The Piper House, probably the only bed-and-breakfast inn operating smack in the middle of a Civil War battlefield -- and certainly the only one that once served as the headquarters of a Confederate general -- had been in danger of closing. Its operator, Douglas Reed, and the National Park Service, which administers the house and battlefield, had been unable to agree on changes to the 56-year lease he had signed in 1985.
Without some changes, Mr. Reed said, he couldn't run the house profitably. In April, he announced he would be closing Piper as of July 5.
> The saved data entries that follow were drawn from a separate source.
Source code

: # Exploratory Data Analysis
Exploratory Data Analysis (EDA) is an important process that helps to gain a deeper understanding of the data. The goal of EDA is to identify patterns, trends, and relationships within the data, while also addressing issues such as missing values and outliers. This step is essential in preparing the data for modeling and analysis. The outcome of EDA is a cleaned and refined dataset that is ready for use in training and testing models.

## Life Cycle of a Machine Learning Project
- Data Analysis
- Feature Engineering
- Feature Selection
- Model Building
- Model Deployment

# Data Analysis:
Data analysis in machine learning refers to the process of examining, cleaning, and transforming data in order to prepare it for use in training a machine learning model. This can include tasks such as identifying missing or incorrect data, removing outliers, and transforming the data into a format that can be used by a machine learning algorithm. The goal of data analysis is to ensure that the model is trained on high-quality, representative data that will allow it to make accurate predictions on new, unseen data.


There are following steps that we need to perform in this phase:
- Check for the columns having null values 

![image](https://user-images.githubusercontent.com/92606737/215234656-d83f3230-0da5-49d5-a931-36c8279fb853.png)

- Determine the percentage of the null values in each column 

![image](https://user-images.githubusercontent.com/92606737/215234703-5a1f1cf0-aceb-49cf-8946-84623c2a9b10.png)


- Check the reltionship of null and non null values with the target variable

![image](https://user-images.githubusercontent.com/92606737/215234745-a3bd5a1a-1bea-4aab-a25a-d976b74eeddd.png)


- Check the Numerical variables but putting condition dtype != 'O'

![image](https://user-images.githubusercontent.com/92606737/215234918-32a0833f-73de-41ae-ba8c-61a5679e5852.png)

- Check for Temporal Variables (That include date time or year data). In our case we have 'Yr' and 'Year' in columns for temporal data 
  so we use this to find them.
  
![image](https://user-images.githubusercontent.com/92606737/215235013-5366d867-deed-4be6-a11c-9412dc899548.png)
That's when Regina and Louis Clark of Pasadena rode to the rescue. Mr. Clark, a retired Oakland, Calif., police officer who describes himself as "somewhat of a Civil War buff," read about the threatened closing in the newspaper. The idea of running a bed and breakfast at such a hallowed and historic site appealed to the Clarks almost instantly.
So they drove to the Western Maryland battlefield, took a look at the house, drove around the town and were hooked.
"We just fell in love with the whole area of Sharpsburg," Mr. Clark says.
The only thing left was to sell themselves to Mr. Reed. After his story appeared in newspapers throughout the country, the Hagerstown resident, who restores old homes for a living, had received offers to run the house from as far away as Texas and New York.
Mr. Reed says he seriously investigated 10 offers. All were good, but the Clarks were easily the cream of the crop.
"Everyone was made whole and happy by this thing," says Mr. Reed, noting that the money didn't vary much from offer to offer. The decision, he says, came down to what he felt would be the best match between house and human. "I wanted to feel in my heart that we had the best folks coming."
The Clarks will soon be selling their waterfront home in Pasadena and moving into the Piper House themselves. Come July 5, they assure Civil War enthusiasts, the historic home will be in good hands.